→ Your objective:
Every line below that has "height" in it should be copied.

→ Extracted material:
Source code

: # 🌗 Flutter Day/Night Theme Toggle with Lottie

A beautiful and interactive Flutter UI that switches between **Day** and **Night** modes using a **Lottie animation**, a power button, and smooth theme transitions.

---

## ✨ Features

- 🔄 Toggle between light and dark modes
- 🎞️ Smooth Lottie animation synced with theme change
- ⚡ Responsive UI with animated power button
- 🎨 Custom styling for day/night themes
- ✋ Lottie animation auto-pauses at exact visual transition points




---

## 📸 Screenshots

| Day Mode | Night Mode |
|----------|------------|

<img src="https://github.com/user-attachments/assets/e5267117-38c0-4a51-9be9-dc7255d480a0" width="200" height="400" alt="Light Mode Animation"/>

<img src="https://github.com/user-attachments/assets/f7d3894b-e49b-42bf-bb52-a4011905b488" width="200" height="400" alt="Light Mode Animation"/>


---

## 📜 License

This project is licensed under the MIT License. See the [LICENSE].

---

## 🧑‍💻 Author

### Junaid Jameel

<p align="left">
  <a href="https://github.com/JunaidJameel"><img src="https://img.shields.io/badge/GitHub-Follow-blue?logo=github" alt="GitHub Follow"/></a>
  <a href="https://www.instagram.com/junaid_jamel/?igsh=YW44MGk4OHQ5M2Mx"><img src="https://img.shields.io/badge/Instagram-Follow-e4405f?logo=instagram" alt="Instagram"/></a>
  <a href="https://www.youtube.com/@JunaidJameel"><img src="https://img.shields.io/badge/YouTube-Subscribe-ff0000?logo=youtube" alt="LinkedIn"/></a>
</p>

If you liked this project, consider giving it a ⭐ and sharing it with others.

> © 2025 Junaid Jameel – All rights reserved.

→ Reply:
<img src="https://github.com/user-attachments/assets/e5267117-38c0-4a51-9be9-dc7255d480a0" width="200" height="400" alt="Light Mode Animation"/>
<img src="https://github.com/user-attachments/assets/f7d3894b-e49b-42bf-bb52-a4011905b488" width="200" height="400" alt="Light Mode Animation"/>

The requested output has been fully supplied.